Rubén Darío Álvarez Pacheco, muchachon@rinconguapo.com

La caída de la natalidad en Colombia ha sido tratada por muchos medios como una noticia alarmante, como si fuera el preludio de un desastre social. Pero detrás de esas cifras, hay un fenómeno que merece ser entendido desde otra óptica: la de la libertad de elegir.

Durante décadas, el matrimonio y la paternidad o maternidad no fueron decisiones conscientes en nuestra sociedad. Eran pasos obligatorios, casi automáticos, impuestos por la cultura y la familia. Los hombres debían “demostrar” su hombría embarazando jóvenes. Las mujeres, por su parte, debían casarse y tener hijos cuanto antes, como si su vida no tuviera otro propósito. Casi todo el mundo se casaba y tenía hijos porque sí, porque era eso lo que marcaba la brújula comunitaria.

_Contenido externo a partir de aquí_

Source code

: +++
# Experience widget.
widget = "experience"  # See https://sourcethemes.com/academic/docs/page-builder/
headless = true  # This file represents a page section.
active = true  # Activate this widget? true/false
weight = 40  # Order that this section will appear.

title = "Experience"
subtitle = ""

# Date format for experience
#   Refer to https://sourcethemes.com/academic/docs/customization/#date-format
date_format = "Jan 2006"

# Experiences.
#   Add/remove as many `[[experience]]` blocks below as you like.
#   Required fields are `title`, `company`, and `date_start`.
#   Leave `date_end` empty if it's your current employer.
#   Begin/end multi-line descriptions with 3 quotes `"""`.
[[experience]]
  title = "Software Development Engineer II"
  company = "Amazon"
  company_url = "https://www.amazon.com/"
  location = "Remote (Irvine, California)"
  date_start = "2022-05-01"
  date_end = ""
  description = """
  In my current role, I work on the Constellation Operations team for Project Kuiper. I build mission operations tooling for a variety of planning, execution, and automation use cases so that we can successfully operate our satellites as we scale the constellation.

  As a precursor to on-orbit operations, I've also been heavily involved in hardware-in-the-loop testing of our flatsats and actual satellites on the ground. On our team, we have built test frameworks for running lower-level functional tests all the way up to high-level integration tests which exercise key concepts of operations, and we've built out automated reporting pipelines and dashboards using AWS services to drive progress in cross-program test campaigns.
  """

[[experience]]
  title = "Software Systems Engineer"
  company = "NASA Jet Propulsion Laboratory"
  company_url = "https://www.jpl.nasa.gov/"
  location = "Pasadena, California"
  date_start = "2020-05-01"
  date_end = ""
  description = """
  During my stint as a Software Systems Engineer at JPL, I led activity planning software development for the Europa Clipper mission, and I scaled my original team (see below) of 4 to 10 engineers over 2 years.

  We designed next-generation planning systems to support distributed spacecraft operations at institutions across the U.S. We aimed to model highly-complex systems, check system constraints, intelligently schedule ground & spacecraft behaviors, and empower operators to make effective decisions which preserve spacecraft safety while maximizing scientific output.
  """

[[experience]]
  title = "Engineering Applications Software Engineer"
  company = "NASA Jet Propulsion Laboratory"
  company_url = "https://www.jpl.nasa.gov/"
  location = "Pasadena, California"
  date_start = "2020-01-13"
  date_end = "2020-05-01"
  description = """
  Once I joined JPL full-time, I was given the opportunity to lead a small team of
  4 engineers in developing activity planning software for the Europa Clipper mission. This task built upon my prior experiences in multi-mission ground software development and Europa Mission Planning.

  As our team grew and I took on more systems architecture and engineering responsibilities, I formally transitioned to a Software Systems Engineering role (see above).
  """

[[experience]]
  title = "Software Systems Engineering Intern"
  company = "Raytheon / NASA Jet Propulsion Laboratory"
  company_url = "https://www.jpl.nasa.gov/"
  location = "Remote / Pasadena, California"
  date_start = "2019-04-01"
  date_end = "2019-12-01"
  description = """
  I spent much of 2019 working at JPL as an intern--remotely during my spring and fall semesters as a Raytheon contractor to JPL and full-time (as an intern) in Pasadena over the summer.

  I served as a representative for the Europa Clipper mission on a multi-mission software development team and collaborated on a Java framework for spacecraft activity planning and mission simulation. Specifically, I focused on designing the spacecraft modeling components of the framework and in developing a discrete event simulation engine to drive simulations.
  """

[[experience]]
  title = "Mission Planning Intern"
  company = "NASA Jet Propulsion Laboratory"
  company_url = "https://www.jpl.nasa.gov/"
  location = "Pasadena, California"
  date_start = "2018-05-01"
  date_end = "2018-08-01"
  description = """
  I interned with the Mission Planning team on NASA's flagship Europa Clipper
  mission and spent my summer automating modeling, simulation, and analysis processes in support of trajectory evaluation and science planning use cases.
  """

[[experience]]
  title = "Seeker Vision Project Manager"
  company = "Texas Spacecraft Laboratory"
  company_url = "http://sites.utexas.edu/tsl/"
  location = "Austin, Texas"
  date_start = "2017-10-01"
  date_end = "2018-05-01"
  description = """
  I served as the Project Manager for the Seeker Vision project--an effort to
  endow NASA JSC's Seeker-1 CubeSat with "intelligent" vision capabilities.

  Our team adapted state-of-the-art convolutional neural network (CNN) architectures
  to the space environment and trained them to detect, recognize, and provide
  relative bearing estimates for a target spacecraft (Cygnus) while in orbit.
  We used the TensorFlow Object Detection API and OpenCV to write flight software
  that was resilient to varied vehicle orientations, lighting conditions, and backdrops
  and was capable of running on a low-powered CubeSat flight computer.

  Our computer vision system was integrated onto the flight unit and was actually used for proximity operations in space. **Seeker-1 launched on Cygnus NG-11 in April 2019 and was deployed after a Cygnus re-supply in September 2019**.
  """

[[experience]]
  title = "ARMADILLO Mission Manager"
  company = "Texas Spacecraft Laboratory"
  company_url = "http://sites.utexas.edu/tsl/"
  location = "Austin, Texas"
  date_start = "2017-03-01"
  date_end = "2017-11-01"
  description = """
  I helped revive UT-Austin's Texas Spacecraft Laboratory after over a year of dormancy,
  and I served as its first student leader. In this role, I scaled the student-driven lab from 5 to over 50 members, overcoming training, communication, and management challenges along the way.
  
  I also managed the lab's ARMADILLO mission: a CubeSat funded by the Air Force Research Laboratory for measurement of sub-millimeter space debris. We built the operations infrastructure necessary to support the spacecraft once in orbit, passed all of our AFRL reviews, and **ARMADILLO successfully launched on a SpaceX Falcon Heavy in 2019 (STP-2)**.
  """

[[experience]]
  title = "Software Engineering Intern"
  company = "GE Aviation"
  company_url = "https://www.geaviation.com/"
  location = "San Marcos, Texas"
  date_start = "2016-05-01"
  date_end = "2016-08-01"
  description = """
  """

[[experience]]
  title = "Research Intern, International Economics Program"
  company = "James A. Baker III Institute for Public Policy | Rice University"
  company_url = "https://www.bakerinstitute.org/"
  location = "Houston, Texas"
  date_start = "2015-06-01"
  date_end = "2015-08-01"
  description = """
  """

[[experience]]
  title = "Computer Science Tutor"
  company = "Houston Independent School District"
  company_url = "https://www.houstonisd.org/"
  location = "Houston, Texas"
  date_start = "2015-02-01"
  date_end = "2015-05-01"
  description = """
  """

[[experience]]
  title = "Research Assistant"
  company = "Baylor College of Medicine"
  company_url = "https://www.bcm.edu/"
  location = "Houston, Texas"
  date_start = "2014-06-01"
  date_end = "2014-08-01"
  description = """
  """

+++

Esa presión social fue más visible y cruel en las comunidades populares. En barrios de la Cartagena pobre, por ejemplo, cientos de adolescentes quedaron atrapados en la trampa del mandato machista. Muchachos de 16 años que, sin empleo ni madurez, ya tenían hijos sólo para que nadie insinuara que eran maricas. Muchachas que, sin haber terminado el bachillerato, eran empujadas a buscar un “hombre que resolviera la situación”, condenando sus sueños a la resignación.

Así se formaron hogares disfuncionales, niños criados en ambientes de indiferencia, violencia o abandono. Padres y madres frustrados, que nunca quisieron serlo, pero que cumplieron con el mandato de turno. Nadie les enseñó qué significa realmente tener un hogar. Nadie les habló de vocación, de responsabilidad emocional, de la importancia de elegir ese camino por convicción y no por presión.

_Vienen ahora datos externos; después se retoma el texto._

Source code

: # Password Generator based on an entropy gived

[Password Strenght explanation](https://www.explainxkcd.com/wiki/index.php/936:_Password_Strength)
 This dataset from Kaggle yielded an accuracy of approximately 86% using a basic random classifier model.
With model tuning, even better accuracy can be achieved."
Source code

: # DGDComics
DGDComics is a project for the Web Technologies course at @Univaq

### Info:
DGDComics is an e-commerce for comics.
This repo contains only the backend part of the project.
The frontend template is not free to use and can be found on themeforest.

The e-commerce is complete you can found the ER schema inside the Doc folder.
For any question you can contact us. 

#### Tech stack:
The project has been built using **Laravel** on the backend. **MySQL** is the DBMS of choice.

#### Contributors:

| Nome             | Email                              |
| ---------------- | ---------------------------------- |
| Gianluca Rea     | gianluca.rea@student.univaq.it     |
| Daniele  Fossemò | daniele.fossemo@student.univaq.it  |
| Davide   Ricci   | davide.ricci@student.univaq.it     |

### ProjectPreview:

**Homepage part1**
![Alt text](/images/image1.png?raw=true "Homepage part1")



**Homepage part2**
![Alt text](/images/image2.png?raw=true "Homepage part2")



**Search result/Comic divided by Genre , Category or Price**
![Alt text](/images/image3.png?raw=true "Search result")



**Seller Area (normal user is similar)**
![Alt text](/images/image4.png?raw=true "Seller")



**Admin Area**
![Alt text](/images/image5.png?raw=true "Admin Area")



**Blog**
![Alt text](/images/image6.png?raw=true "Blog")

En las épocas de nuestros abuelos y padres, a las mujeres no se les alentaba a estudiar, a llegar a la universidad, a soñar con una maestría, un doctorado o a asumir una soltería independiente. Ellas eran entrenadas desde pequeñas para administrar una casa y atender a un hombre. Su horizonte era casarse, tener hijos y quedarse al lado de un proveedor. Todo lo demás era considerado una rareza o una desviación. Si una mujer decía que quería ser empresaria o conocer el mundo, la etiquetaban como “machorra” o como alguien “que se va a quedar para vestir santos”. La música popular ayudaba mucho a reforzar ese imaginario.

Pero ese esquema está cambiando. Hoy, muchas mujeres comprenden que su valía no depende de ser madres o esposas. Tienen el derecho de elegir qué rumbo darle a sus vidas, y eso es una conquista que debe celebrarse. No se trata de rechazar el matrimonio o la maternidad sino de entender que son opciones, no destinos obligatorios.

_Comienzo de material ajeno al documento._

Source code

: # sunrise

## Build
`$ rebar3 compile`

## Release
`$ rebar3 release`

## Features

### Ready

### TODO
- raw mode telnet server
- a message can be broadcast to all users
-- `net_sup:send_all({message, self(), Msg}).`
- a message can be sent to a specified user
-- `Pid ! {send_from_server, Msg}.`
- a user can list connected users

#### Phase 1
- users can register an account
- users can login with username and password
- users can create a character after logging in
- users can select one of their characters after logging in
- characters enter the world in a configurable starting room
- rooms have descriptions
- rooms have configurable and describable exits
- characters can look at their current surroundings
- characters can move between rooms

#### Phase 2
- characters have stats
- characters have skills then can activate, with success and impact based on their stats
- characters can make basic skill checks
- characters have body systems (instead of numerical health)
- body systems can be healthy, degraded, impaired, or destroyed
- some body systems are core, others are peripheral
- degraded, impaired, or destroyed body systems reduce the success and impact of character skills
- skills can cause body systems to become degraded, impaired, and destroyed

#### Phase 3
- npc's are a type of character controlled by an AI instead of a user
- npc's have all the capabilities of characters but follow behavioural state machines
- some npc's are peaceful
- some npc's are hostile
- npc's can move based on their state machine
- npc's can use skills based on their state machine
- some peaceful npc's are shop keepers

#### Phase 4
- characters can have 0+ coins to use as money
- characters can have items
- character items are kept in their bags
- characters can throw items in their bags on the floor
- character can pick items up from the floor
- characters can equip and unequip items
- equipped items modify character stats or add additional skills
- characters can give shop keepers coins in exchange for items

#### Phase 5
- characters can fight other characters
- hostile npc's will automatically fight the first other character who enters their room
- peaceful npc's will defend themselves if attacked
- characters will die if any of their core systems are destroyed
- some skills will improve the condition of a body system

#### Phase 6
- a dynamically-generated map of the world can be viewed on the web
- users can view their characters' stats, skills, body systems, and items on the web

Lo mismo ocurre con los jóvenes que antes sacrificaban su libertad y su juventud por demostrar que eran “hombres de verdad”. ¿Cuántos de ellos terminaron atrapados en paternidades irresponsables, asumiendo compromisos que no deseaban ni entendían, sólo por miedo al qué dirán?

El machismo y el patriarcado han inoculado la idea de que la hombría se mide en la cantidad de hijos; y la feminidad, en la capacidad de ser madre. Pero la realidad demuestra que esos mandatos han hecho más daño que bien. Los hogares disfuncionales, los niños abandonados y los adultos resentidos son muchas veces consecuencia de esas imposiciones.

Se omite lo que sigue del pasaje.